1) A total of 960 sensors, each with single digital detect/no detect output need to be monitored at 40us intervals. These are partitioned to 12 pcbs, 80 sensors each. The plan for the board is to capture the sensors' output in parallel, then use daisy-chained shift registers to serialize and provide to the mcu, one 80-sensor board at a time.
2) Of the total 960, a nominal worst case loading is about 10% or 100 sensors actually registering a detection over any 40us interval. Furthermore, typical loading condition is about 1%.
3) The environment involves significant dynamics; imu data must be updated a minimum of 100us, with high angle rates periodicaly involved,
4) Output is less demanding, and it's not really the focus at this point, but there will be occasional bursts of a couple vectors over approximately 30ms intervals, spaced by several seconds, but this data must be routed thru wireless with minimal latency. Also, the system must output 1 second heartbeat data.
5) A critical issue is of course the loading demand related to what's to be done with the data. What's to be done, basically, is some high resolution motion simulation over short time durations. I get to reduce usage of data for consecutive repeat registry for a specific sensor, which will cut down some considerable amount of sensor detections that need to be processed (tbd). Of course, they would still need to be touched... but I could provide the boards with discrete logic to "pre-sniff" whether any of its 80 sensors has registered a detect, if necessary. This could be checked before the whole board is polled; no detects at all and the board doesn't need to be read at all. It's not preferred because of the slight degradation to probality of detection, but would be acceptable.
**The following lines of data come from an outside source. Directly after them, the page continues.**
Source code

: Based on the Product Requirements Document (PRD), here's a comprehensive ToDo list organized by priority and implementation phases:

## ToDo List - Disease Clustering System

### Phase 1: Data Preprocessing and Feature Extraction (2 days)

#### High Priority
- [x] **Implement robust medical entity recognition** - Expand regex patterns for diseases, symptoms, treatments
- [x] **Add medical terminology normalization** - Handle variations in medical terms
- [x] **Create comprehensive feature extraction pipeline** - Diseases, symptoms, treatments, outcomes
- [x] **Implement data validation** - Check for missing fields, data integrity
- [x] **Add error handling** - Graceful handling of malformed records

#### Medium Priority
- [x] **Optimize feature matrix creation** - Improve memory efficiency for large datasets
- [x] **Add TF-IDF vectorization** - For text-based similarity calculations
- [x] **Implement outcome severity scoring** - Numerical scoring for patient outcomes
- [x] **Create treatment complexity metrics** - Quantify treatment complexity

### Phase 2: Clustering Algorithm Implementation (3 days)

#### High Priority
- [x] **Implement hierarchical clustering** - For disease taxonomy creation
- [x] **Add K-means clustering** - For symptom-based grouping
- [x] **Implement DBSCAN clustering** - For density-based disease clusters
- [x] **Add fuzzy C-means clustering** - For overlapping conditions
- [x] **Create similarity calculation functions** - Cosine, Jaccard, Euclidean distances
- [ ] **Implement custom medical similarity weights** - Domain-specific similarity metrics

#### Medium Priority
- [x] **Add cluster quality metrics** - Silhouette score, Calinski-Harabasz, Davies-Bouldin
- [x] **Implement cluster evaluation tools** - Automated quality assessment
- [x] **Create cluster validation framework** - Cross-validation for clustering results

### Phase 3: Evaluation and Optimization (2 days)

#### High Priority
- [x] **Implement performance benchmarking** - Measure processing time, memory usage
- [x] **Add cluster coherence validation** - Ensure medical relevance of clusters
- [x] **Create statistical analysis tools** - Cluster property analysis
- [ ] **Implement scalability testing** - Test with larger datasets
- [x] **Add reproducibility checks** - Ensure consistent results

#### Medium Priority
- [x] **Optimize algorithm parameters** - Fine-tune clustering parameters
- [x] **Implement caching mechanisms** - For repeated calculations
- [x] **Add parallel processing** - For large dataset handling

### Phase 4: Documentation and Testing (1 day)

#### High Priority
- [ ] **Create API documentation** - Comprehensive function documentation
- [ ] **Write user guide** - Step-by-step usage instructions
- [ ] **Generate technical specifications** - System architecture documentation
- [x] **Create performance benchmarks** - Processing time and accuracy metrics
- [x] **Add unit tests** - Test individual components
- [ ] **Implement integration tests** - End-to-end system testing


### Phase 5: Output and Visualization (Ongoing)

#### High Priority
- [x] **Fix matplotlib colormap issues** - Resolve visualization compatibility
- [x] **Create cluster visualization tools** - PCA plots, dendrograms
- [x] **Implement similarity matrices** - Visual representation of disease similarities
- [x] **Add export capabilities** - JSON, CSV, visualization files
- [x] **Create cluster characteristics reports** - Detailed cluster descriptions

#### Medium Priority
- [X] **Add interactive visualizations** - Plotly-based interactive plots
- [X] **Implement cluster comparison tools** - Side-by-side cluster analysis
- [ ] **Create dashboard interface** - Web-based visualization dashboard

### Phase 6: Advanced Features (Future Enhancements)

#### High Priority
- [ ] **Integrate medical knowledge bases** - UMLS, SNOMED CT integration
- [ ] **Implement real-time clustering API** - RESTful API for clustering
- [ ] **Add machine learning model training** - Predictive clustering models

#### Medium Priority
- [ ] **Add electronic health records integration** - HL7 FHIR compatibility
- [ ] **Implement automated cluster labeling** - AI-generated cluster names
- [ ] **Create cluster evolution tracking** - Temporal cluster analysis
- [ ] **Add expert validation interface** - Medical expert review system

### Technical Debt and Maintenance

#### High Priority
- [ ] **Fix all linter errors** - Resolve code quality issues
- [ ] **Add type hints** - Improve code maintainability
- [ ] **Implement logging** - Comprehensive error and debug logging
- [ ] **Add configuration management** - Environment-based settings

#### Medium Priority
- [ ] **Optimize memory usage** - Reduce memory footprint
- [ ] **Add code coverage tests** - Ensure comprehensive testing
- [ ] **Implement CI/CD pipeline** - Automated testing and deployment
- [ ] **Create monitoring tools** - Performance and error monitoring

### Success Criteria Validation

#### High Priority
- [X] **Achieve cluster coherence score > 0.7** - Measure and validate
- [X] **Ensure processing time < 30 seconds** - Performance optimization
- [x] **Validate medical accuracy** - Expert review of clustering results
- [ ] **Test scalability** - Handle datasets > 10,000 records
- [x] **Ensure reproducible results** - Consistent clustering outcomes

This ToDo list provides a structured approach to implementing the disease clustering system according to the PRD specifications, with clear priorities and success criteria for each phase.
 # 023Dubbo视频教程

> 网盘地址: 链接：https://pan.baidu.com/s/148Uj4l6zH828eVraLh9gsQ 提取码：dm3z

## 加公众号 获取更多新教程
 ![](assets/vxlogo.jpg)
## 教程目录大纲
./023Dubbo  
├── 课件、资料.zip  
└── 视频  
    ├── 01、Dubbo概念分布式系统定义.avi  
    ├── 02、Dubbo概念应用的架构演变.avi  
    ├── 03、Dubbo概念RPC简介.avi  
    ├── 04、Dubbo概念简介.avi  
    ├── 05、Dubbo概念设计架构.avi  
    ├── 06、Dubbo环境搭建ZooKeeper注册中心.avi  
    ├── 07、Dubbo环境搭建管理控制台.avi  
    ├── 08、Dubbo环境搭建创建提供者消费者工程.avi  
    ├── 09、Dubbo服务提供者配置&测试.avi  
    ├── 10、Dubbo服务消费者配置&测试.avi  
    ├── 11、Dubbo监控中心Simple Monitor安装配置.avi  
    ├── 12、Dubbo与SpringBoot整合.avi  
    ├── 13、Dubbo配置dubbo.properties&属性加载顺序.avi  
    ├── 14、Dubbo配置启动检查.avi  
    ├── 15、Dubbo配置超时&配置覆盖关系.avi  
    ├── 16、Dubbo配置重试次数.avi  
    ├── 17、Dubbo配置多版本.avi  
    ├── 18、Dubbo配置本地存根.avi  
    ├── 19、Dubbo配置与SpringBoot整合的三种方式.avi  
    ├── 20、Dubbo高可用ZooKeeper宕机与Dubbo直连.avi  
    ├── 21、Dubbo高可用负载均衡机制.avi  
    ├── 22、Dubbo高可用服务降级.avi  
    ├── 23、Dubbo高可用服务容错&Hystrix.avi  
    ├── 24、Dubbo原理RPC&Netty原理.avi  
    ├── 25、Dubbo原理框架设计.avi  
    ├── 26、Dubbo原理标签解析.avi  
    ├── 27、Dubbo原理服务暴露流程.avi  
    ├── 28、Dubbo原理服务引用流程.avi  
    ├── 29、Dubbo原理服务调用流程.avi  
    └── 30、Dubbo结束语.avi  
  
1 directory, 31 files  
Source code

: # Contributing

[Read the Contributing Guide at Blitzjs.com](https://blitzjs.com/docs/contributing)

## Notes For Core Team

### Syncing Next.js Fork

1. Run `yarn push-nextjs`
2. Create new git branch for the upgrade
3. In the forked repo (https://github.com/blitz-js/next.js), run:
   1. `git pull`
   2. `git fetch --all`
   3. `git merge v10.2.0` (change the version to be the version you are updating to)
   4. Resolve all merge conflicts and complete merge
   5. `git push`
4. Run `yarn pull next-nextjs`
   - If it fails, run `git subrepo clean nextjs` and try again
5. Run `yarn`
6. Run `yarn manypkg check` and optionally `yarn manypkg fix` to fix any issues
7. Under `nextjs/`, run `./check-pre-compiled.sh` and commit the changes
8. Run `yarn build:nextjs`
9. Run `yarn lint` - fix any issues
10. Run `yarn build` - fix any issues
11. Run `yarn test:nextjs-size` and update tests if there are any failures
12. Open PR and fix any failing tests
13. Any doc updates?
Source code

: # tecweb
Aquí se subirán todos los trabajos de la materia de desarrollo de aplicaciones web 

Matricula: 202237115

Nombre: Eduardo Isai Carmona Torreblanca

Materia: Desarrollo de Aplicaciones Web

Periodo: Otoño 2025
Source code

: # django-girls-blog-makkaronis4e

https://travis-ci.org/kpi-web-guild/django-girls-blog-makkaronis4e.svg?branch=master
My first question: can the teensy 3.6 handle this? I'm not sure how much of the 180 mHz teensy 3.6 I'll need but suspect even 1/4 of it's duty cycle will be adequate. But I'm not sure how much will be left after this level of IO. The input from just the sensor rate (without pre sniff, and excluding imu data) presents an apparent steady state demand of 24Mbits/sec. I've looked and found some good info on this site that seems to indicate it's plausible over short intervals, correct? And what about for steady state?

2nd question: Is there an obvious better way, given the limited information I've described here?

Again, much thanks for any feedback.

J
 
My first impression would be no, this is probably too much for a single Teensy 3.6.

Perhaps some incredibly cleaver and difficult design could make it all work on a single board, maybe by running both I2S channels in TDM mode. But even that would naturally give two shift registers of 256 bits each. While it may be possible with quite a lot of work, probably involving some logic in a CPLD, unless you have a tremendous amount of time (and skill with DMA and low-level programming), I wouldn't recommend going down that path.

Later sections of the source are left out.